Most fights at school or with bullies start with pushing. The auto-response of Chain Punching after being pushed is always a great drill for kids. The average attacker, will not defend against them very well. His knowledge base and application should increase as he and his Wing Chun matures. Looking forward to seeing more from this kid as he continues his journey.


----------



## geezer (Jul 9, 2015)

Callen said:


> Most fights at school or with bullies start with pushing. *The auto-response of Chain Punching after being pushed is always a great drill for kids.* The average attacker, will not defend against them very well. His knowledge base and application should increase as he and his Wing Chun matures. Looking forward to seeing more from this kid as he continues his journey.



The only trouble with that response is that it will result in an automatic 10 day suspension from school in the district where I work ...and similar penalties in most other districts. _That_ can result in angry parents blaming the WC instructor. Right or wrong, such a pre-emptive response comes with consequences, and so should be reserved for extreme cases of self defense against violent assault.
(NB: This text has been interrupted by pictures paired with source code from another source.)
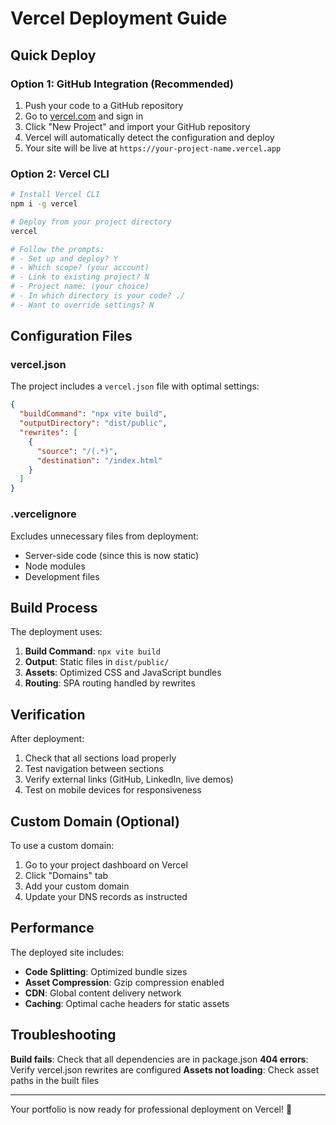 # Vercel Deployment Guide

## Quick Deploy

### Option 1: GitHub Integration (Recommended)
1. Push your code to a GitHub repository
2. Go to [vercel.com](https://vercel.com) and sign in
3. Click "New Project" and import your GitHub repository
4. Vercel will automatically detect the configuration and deploy
5. Your site will be live at `https://your-project-name.vercel.app`

### Option 2: Vercel CLI
```bash
# Install Vercel CLI
npm i -g vercel

# Deploy from your project directory
vercel

# Follow the prompts:
# - Set up and deploy? Y
# - Which scope? (your account)
# - Link to existing project? N
# - Project name: (your choice)
# - In which directory is your code? ./
# - Want to override settings? N
```

## Configuration Files

### vercel.json
The project includes a `vercel.json` file with optimal settings:
```json
{
  "buildCommand": "npx vite build",
  "outputDirectory": "dist/public",
  "rewrites": [
    {
      "source": "/(.*)",
      "destination": "/index.html"
    }
  ]
}
```

### .vercelignore
Excludes unnecessary files from deployment:
- Server-side code (since this is now static)
- Node modules
- Development files

## Build Process

The deployment uses:
1. **Build Command**: `npx vite build`
2. **Output**: Static files in `dist/public/`
3. **Assets**: Optimized CSS and JavaScript bundles
4. **Routing**: SPA routing handled by rewrites

## Verification

After deployment:
1. Check that all sections load properly
2. Test navigation between sections
3. Verify external links (GitHub, LinkedIn, live demos)
4. Test on mobile devices for responsiveness

## Custom Domain (Optional)

To use a custom domain:
1. Go to your project dashboard on Vercel
2. Click "Domains" tab
3. Add your custom domain
4. Update your DNS records as instructed

## Performance

The deployed site includes:
- **Code Splitting**: Optimized bundle sizes
- **Asset Compression**: Gzip compression enabled
- **CDN**: Global content delivery network
- **Caching**: Optimal cache headers for static assets

## Troubleshooting

**Build fails**: Check that all dependencies are in package.json
**404 errors**: Verify vercel.json rewrites are configured
**Assets not loading**: Check asset paths in the built files

---

Your portfolio is now ready for professional deployment on Vercel! 🚀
A couple years back I witnessed an argument between two high school students suddenly reach the flash-point and a large athletic kid  hauled-off and punched a much smaller boy hard enough to break his nose. The attacker was suspended for ten days and the boy with the broken nose, was suspended for just five (he would have gotten ten days as well if I hadn't gone to bat for him).
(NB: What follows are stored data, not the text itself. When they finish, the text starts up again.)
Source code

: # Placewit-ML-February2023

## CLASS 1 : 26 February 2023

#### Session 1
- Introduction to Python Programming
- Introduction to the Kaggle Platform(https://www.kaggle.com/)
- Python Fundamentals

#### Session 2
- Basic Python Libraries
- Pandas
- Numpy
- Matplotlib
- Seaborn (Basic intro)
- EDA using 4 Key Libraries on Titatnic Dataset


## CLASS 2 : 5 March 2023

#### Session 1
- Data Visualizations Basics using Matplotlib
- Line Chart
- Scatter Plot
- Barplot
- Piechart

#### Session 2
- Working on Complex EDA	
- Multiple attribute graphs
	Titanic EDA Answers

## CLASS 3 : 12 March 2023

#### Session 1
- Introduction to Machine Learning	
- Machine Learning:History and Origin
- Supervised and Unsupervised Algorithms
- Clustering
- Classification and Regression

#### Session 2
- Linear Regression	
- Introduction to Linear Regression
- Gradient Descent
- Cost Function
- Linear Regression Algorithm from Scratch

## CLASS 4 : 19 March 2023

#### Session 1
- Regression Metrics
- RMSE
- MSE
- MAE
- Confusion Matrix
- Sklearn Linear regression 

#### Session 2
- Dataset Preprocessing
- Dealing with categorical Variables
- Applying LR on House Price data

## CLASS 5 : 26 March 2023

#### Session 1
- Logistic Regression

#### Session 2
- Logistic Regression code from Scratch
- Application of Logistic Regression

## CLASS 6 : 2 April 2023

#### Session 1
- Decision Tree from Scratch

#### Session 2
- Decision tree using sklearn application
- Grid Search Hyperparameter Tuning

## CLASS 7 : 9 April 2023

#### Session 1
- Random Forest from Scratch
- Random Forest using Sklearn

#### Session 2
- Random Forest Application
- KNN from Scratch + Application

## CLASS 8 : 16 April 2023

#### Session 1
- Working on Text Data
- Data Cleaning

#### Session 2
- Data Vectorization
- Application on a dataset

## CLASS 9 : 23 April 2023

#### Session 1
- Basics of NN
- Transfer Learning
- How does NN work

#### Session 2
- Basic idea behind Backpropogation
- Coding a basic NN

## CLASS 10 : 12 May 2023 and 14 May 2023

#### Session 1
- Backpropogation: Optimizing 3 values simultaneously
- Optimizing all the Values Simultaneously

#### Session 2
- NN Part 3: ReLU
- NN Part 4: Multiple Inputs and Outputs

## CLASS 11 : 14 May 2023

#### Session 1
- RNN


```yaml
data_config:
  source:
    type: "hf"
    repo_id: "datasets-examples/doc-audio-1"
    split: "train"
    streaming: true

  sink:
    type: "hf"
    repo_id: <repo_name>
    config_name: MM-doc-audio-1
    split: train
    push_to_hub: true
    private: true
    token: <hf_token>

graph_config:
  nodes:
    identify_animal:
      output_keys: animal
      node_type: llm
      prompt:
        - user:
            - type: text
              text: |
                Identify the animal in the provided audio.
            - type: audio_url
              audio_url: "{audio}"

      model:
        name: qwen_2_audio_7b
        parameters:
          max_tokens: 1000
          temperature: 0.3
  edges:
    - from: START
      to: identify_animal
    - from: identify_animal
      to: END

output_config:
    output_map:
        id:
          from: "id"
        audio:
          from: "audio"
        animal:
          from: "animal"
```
Seriously, today's mindless "zero tolerance" policies in schools mean that even young kid's must learn effective awareness, avoidance, de-escalation, and escape skills even in schoolyard tussles. Honestly, they may face a higher bar in proving self-defence to school administrators than an adult dealing with the authorities in a similar encounter.

Other than that, I agree that chain punching is an effective instinctive response. And sometimes it might be worth the consequences to put a stop to bullying. It's a tough call.


----------



## Callen (Jul 10, 2015)

Yes sir. I agree with those statements as well.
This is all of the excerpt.